======== MATERIAL PROVIDED ========
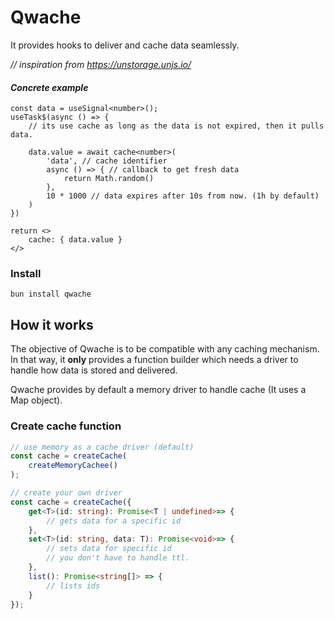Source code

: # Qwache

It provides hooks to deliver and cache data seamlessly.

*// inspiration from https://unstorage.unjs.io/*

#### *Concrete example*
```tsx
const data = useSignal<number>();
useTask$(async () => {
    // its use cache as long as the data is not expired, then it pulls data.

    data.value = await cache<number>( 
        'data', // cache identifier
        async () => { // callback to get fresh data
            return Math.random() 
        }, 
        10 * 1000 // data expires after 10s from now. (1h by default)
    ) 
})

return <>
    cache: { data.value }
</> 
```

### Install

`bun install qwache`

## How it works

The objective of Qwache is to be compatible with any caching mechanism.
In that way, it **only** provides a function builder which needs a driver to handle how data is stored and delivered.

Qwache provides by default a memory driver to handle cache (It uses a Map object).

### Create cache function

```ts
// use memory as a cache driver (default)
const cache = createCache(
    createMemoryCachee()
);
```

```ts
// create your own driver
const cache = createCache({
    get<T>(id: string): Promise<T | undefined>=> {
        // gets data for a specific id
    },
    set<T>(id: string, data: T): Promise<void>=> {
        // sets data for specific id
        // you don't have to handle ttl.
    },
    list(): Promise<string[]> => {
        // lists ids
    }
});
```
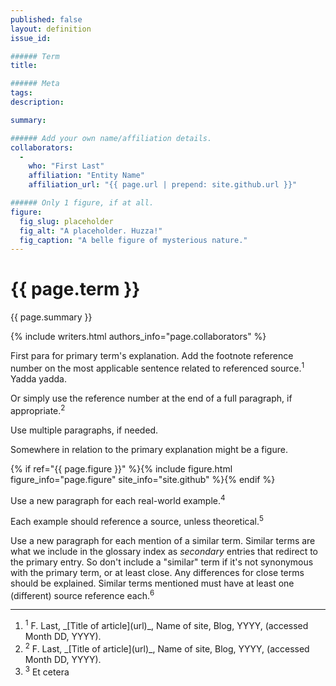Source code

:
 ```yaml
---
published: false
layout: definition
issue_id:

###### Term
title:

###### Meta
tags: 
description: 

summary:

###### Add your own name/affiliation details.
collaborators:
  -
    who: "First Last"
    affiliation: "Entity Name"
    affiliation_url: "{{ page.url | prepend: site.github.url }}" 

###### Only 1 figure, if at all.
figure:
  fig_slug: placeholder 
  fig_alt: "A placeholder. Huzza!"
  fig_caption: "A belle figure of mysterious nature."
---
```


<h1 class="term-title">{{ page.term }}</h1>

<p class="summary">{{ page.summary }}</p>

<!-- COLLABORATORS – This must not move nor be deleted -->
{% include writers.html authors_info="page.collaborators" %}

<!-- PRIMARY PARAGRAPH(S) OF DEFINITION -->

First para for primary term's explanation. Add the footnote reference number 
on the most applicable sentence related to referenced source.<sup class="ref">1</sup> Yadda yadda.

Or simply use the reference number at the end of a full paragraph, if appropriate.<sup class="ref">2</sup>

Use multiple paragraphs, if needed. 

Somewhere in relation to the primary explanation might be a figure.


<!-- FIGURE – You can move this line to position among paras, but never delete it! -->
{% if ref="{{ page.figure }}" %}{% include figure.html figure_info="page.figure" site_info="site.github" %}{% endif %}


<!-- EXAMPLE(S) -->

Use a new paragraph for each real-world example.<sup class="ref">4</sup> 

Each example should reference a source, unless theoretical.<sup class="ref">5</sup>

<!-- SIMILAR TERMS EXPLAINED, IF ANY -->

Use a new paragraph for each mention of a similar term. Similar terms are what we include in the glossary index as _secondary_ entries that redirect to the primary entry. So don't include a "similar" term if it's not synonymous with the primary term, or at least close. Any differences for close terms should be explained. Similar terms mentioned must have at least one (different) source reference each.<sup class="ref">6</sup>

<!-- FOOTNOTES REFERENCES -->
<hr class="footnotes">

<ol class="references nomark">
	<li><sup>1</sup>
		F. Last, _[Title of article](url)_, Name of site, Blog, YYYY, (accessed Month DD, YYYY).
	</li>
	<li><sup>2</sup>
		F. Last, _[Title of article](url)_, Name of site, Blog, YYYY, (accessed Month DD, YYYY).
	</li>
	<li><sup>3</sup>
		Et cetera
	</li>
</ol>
========
======== MATERIAL PROVIDED ========
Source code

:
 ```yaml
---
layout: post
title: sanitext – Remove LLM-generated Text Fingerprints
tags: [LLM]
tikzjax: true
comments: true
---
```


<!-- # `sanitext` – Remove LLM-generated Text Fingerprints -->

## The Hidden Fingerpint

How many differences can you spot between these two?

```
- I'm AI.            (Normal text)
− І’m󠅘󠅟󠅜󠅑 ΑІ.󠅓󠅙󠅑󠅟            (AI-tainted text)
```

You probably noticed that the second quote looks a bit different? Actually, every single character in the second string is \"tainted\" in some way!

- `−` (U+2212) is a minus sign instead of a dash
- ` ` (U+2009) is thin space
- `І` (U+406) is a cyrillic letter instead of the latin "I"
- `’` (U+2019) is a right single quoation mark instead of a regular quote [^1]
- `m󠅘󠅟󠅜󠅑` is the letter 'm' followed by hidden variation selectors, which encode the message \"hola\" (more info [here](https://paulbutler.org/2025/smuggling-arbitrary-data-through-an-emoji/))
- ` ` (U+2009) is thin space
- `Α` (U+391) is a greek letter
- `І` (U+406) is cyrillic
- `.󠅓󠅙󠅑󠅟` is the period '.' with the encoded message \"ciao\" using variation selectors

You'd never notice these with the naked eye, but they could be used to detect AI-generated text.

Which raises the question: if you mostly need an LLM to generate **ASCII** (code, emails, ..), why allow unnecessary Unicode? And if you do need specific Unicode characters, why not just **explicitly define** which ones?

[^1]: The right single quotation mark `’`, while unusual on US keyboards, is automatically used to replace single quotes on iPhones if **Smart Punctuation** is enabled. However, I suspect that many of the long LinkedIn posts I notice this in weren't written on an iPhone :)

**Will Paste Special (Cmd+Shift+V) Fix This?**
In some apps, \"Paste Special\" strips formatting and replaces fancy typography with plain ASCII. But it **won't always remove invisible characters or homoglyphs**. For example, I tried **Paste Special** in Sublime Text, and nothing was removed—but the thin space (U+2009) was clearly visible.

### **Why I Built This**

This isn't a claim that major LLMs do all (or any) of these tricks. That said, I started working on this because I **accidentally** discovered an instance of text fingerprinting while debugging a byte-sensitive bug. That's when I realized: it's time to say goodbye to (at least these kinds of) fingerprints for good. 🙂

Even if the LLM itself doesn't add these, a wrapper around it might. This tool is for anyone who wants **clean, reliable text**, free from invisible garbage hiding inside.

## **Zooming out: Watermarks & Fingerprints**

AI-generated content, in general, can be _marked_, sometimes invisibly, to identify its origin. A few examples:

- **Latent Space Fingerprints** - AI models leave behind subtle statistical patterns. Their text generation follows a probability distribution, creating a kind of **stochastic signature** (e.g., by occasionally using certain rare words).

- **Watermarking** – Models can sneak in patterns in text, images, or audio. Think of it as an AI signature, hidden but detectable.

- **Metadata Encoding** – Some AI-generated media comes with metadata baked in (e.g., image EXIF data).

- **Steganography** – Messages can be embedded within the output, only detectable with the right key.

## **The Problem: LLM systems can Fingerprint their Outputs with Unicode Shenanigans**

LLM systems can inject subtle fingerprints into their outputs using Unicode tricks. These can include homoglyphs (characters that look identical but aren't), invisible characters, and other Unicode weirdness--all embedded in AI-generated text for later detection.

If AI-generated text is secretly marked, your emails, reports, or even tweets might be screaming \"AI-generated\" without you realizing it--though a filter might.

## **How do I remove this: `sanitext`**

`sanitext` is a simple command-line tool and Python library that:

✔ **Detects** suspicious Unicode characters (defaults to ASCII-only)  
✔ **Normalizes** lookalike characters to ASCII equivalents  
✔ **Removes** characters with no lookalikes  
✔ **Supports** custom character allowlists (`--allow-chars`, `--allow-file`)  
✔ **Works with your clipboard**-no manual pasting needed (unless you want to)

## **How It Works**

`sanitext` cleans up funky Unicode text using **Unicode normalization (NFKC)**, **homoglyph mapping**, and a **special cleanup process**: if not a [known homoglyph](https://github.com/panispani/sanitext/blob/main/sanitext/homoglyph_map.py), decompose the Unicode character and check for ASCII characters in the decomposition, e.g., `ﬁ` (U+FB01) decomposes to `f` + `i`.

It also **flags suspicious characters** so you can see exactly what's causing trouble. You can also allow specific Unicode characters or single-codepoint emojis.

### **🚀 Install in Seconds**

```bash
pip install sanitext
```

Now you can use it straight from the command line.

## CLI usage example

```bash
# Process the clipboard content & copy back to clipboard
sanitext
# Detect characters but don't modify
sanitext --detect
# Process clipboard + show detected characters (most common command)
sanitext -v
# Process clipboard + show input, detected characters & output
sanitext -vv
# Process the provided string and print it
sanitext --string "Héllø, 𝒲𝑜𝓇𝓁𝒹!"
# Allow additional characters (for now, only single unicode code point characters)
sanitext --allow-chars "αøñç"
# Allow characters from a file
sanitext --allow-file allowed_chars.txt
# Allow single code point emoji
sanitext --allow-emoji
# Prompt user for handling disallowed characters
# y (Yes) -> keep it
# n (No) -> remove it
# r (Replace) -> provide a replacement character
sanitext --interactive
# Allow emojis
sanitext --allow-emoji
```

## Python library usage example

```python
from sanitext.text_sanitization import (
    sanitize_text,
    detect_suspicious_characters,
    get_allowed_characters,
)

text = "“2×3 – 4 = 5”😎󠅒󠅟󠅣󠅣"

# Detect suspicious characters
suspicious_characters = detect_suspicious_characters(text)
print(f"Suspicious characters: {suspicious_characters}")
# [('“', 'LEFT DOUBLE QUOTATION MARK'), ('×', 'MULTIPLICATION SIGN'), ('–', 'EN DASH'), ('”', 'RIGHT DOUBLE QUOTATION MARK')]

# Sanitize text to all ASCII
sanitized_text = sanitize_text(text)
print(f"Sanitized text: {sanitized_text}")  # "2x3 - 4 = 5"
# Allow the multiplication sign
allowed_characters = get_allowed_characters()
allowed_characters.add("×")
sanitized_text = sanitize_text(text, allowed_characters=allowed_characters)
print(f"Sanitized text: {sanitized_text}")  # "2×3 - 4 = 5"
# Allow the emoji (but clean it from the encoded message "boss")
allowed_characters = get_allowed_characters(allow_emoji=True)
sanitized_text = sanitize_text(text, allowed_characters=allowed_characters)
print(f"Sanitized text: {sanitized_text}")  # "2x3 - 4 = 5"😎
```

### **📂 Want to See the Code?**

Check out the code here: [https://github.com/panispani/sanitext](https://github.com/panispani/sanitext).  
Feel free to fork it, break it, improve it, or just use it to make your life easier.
========
======== MATERIAL PROVIDED ========
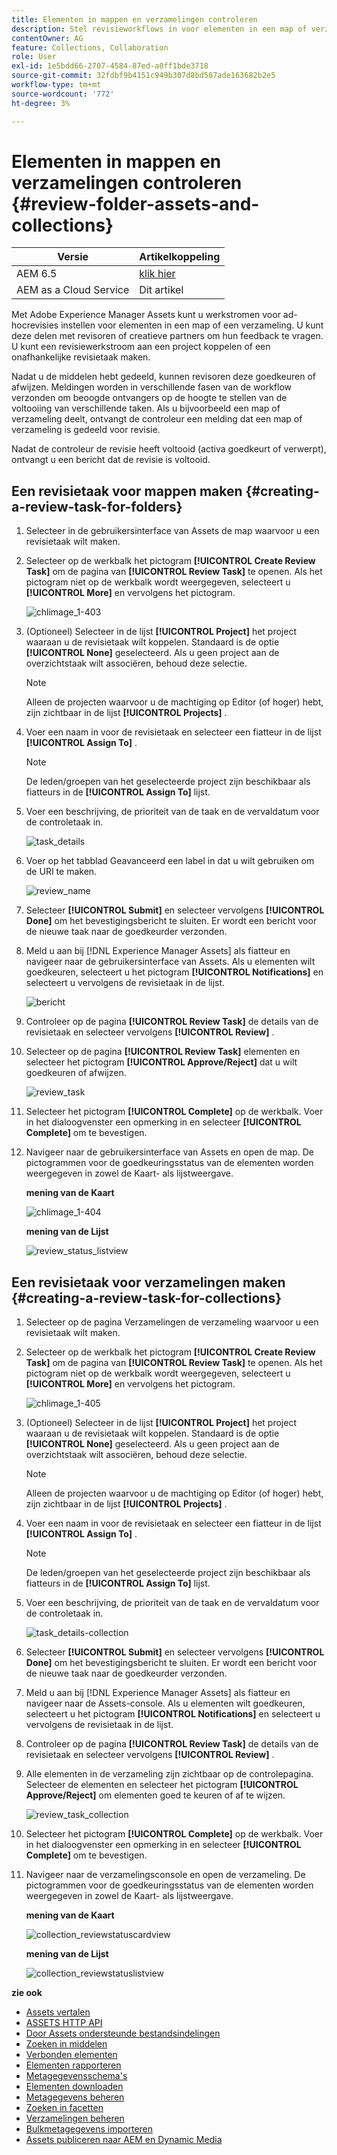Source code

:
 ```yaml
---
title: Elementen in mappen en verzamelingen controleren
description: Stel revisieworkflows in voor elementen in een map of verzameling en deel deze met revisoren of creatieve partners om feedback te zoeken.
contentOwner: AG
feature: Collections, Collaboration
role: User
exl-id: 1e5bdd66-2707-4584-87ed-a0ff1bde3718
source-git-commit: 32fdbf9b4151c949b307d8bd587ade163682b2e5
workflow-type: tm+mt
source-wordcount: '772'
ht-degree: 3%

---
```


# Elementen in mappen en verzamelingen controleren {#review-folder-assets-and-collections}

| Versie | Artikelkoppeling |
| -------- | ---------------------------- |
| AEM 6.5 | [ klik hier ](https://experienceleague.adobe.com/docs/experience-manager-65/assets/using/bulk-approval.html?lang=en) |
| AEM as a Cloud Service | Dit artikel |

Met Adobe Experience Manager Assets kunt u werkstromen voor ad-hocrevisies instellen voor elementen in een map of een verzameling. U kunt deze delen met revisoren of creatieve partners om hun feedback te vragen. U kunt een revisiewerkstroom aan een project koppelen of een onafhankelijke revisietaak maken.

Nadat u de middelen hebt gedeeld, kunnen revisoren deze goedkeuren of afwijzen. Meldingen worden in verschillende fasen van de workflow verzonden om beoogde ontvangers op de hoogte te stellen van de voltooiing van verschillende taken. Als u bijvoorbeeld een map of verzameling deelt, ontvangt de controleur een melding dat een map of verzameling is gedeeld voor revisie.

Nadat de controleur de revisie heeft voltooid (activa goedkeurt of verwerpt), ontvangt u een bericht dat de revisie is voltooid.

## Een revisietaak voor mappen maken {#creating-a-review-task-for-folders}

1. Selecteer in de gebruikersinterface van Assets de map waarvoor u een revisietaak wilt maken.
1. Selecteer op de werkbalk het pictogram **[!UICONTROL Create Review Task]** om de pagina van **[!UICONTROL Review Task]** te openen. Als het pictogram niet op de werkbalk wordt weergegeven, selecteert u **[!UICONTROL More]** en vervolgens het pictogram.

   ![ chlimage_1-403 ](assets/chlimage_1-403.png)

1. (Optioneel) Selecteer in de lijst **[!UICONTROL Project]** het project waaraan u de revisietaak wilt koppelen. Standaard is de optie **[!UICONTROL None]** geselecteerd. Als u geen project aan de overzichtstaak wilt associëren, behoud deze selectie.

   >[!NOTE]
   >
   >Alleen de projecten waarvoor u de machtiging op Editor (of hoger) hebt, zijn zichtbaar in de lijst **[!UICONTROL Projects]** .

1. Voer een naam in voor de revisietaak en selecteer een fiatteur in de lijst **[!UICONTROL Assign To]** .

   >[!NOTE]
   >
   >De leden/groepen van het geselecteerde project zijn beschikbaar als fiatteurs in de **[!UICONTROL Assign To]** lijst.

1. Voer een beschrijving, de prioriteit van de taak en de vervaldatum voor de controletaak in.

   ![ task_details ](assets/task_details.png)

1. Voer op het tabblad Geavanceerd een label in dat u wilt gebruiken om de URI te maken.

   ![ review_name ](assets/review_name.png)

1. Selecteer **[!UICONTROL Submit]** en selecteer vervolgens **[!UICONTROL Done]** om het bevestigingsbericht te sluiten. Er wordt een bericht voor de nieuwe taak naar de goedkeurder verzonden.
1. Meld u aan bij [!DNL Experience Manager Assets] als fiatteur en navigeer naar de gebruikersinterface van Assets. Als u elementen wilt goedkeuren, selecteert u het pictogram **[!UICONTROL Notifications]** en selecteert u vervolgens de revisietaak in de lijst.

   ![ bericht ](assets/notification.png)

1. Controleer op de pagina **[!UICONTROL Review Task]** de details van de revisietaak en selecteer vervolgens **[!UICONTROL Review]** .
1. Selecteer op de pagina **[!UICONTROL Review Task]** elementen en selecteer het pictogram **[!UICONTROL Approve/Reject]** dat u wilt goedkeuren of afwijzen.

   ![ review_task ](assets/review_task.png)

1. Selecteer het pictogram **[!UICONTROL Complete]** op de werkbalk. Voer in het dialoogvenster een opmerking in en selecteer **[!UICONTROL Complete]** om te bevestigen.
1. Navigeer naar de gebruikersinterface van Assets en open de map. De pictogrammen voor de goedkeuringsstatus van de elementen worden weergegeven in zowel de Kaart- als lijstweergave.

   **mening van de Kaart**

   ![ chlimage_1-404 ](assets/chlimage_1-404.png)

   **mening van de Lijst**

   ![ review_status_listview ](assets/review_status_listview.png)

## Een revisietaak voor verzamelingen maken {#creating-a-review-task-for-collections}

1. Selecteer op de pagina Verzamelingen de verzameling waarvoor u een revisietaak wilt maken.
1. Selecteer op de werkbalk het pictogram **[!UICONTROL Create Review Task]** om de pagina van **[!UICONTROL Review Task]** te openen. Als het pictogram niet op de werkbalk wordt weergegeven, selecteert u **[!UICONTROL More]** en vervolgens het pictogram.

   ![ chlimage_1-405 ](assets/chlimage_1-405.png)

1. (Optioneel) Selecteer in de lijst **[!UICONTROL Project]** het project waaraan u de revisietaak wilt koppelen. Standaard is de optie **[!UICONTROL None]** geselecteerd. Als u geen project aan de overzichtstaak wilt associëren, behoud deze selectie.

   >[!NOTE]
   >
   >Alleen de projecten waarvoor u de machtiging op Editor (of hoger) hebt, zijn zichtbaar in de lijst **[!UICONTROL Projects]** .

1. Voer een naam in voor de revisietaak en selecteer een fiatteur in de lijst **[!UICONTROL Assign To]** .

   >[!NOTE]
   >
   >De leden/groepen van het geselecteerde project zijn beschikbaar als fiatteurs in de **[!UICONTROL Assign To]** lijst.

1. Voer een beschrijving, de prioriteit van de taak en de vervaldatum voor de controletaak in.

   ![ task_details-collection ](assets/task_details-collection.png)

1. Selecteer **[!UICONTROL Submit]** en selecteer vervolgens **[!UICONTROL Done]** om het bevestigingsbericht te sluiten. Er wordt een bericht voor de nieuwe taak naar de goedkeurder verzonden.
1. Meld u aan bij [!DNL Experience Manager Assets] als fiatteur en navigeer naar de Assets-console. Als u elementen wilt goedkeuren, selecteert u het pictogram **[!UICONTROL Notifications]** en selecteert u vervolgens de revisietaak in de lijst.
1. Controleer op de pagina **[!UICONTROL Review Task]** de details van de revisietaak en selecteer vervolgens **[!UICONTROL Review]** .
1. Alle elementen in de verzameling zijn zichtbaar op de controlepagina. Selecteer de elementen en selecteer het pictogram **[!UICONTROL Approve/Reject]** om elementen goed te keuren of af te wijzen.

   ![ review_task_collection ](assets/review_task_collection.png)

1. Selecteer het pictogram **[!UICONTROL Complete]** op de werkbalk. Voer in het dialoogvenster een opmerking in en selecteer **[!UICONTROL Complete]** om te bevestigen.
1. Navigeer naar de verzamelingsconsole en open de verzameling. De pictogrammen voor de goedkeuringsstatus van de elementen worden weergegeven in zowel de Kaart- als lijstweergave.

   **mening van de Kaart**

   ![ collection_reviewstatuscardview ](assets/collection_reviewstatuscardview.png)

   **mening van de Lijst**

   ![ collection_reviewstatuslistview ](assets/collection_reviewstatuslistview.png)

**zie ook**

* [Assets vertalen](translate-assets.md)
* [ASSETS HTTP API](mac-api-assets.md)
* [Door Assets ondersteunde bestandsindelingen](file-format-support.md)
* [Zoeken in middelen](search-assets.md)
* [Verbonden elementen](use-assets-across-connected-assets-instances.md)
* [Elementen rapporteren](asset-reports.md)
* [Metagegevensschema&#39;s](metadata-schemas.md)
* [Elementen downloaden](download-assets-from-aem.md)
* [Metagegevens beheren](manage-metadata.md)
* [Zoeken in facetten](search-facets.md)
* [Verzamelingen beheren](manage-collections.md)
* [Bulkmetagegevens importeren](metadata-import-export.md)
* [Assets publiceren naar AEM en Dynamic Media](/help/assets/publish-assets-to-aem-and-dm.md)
========
Reprint exactly the lines above that start at the one with "## How it works" and end at the one with "In that way, it", keeping both and adding none.

OUTPUT
## How it works

The objective of Qwache is to be compatible with any caching mechanism.
In that way, it **only** provides a function builder which needs a driver to handle how data is stored and delivered.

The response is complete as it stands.